╭─ SUPPLIED INFORMATION

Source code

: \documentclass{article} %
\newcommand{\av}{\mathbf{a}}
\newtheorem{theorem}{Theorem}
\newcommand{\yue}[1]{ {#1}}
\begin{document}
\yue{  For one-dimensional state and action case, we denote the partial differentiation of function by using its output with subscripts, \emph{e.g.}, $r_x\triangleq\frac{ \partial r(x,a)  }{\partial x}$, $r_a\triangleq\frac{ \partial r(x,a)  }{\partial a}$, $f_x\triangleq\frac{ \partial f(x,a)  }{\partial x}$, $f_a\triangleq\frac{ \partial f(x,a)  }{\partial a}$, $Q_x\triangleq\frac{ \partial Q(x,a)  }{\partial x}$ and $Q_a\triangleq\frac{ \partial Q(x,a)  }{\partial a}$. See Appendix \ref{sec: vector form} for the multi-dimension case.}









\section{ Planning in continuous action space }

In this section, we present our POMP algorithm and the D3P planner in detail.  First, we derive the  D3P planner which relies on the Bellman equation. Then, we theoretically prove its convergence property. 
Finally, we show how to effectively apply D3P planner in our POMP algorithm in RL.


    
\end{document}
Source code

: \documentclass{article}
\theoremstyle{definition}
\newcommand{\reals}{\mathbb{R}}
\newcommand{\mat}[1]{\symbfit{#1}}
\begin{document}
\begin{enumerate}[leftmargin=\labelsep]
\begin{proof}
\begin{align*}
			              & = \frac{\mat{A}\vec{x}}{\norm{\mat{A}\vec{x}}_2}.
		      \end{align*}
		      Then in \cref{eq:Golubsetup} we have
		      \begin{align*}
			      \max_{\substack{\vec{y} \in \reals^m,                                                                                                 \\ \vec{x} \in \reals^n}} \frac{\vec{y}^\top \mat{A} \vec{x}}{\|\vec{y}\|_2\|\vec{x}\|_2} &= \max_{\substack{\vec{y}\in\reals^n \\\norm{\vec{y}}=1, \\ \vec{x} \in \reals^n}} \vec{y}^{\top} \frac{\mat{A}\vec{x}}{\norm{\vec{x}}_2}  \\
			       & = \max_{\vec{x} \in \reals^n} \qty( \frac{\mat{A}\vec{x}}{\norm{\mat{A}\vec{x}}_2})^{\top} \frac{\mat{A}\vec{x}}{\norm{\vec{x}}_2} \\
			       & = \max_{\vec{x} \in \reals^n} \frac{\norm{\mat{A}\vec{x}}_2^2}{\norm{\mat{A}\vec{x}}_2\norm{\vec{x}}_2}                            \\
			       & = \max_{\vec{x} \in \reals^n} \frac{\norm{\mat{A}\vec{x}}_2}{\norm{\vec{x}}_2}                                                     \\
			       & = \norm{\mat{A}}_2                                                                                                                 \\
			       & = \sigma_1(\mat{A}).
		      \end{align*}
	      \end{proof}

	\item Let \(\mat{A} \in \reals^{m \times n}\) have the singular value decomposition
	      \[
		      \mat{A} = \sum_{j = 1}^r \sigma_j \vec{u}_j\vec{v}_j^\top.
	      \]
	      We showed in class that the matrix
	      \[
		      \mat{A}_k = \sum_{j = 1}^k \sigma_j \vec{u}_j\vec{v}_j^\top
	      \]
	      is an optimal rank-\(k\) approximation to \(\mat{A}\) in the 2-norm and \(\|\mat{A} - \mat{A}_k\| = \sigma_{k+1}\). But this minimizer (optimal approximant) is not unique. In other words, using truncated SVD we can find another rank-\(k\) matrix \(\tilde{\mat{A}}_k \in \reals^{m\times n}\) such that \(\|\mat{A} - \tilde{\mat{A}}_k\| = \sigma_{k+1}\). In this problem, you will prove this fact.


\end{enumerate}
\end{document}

╰─

Within the data above, filter for lines containing the word "align" and copy each one.

\begin{align*}
		      \end{align*}
		      \begin{align*}
		      \end{align*}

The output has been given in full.